There are tens of thousands of people, as well as many companies, still hanging on to Argentina's defaulted bonds in the hope of full payment, ranging from the hedge funds to pensioners in Italy who saw their retirement vanish with the default.

There are three different categories of holdout creditors, said Arturo Porzecanski, an economist and specialist on Argentina at American University:

Once payment to the holdout hedge funds Aurelius and Elliott are made, another group that has also received favorable court rulings — most of them from Judge Griesa — will be in a position to collect another $5 billion, Mr. Porzecanski said. Payments to those holdouts would have to be made quickly as it is expected the creditors will ask Judge Griesa to enforce their awards, Mr. Porzecanski said.

There is a second group, made up of thousands of people and companies, that would be entitled to another $5 billion. But that group would need to bring claims to court and win a judgment, Mr. Porzecanski said. The length of that process would buy some time for Argentina as holdouts across the world prepare lawsuits.

Another group is made up of about 50,000 Italian bondholders who have brought a claim seeking another $2.7 billion at a World Bank arbitration tribunal, which is expected to rule soon. Nicola Stock, president of Rome's Task Force Argentina, a group lobbying for payment from Argentina, said those bondholders "are open to negotiation, like always, but otherwise will pursue claims to the very end."

There are also thousands of individual pensioners and investors both in Argentina and abroad who bought small amounts of Argentine bonds before the 2001 default. At the time, they were tempted by some of the highest interest rates available and the false belief that they couldn't lose. Some have won awards against Argentina in Judge Griesa's court and are optimistic that they will be paid, said an Italian lawyer, Pietro Adami, who represents about 30 of the individual holders.

"It's just a matter of time," said Mr. Adami, several of whose clients have small claims ranging from $10,000 to $1 million. "These aren't vultures. They're real people."

One investor, Pier Giorgio Pagliani, a 69-year-old Italian navy captain who retires in December, invested $20,000 in Argentina in 2001, months before the country's economic collapse. He rejected the debt swap offers and is now eagerly awaiting being paid in full.

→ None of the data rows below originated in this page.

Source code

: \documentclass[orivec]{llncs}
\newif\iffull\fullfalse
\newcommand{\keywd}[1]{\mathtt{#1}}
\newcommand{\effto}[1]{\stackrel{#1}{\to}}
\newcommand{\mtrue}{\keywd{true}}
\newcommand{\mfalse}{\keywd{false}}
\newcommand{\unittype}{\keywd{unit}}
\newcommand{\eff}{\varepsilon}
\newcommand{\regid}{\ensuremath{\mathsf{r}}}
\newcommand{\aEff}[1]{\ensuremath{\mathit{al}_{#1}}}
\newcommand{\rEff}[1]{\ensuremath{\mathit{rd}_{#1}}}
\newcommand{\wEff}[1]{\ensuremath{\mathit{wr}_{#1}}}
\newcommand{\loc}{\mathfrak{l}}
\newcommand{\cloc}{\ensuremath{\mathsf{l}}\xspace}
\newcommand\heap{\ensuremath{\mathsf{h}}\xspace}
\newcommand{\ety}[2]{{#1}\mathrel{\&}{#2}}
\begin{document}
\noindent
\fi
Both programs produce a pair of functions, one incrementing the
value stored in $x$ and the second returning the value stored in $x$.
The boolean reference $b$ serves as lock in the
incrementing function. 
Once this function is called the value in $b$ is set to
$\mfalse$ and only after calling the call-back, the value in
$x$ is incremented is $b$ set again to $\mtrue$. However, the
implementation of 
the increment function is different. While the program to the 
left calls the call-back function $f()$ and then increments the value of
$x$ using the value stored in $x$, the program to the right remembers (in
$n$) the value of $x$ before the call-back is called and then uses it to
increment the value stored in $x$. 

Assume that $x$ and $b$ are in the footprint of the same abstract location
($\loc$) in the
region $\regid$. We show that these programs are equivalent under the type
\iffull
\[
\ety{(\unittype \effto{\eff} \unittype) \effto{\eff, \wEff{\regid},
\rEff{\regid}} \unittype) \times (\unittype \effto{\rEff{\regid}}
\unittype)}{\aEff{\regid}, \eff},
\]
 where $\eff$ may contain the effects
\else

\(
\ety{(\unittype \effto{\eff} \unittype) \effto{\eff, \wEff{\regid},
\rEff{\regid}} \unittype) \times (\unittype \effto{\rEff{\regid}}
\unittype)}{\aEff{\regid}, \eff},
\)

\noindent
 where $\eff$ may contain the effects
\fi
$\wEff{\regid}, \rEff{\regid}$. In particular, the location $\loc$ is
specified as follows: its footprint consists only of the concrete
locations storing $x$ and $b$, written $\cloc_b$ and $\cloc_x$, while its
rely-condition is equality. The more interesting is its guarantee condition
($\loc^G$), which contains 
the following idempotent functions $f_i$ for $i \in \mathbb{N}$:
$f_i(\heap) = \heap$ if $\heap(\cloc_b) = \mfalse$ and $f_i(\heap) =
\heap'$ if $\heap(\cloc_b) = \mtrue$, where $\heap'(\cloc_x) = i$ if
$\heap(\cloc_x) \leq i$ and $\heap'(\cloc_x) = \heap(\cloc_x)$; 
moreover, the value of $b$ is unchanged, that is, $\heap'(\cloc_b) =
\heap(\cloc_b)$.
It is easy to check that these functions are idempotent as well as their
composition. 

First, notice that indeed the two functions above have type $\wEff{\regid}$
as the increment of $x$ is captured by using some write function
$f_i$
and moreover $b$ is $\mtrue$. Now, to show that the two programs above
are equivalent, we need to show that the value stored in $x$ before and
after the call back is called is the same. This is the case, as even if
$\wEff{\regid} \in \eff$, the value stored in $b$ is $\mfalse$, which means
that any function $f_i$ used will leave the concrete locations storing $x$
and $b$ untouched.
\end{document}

"This was money I had earned honestly," said Mr. Pagliani from his home in Magliano Sabino, 43 miles from Rome. "And I wanted it all back."

There are important signs that Argentina, long seen as a pariah by international financial markets, is inching toward settling its debts.

In May, Argentina agreed to pay $9.7 billion it owed the Paris Club of creditor nations for cash and bonds at between 3% and 3.8% interest over the next seven years. In April, Argentina paid about $5 billion in bonds to Spain's Repsol for seizing its controlling stake in the oil company, YPF. Argentina also paid about $500 million in October to end litigation with a host of foreign companies over contract disputes.

Paying the holdouts, though costly, would bring an important benefit: Argentina's return to global bond markets.

That could ease the financial struggles of a country hard hit by a stubborn recession, rampant inflation and a shortage of dollars that has rattled the exchange rate. The economy contracted 0.8% during the first quarter and most economists expect a drop in gross domestic product this year. Borrowing abroad would bring in badly needed dollars and the country has a relatively low debt burden of about 46% of annual GDP, down from 166% in 2002 before it restructured its defaulted debt.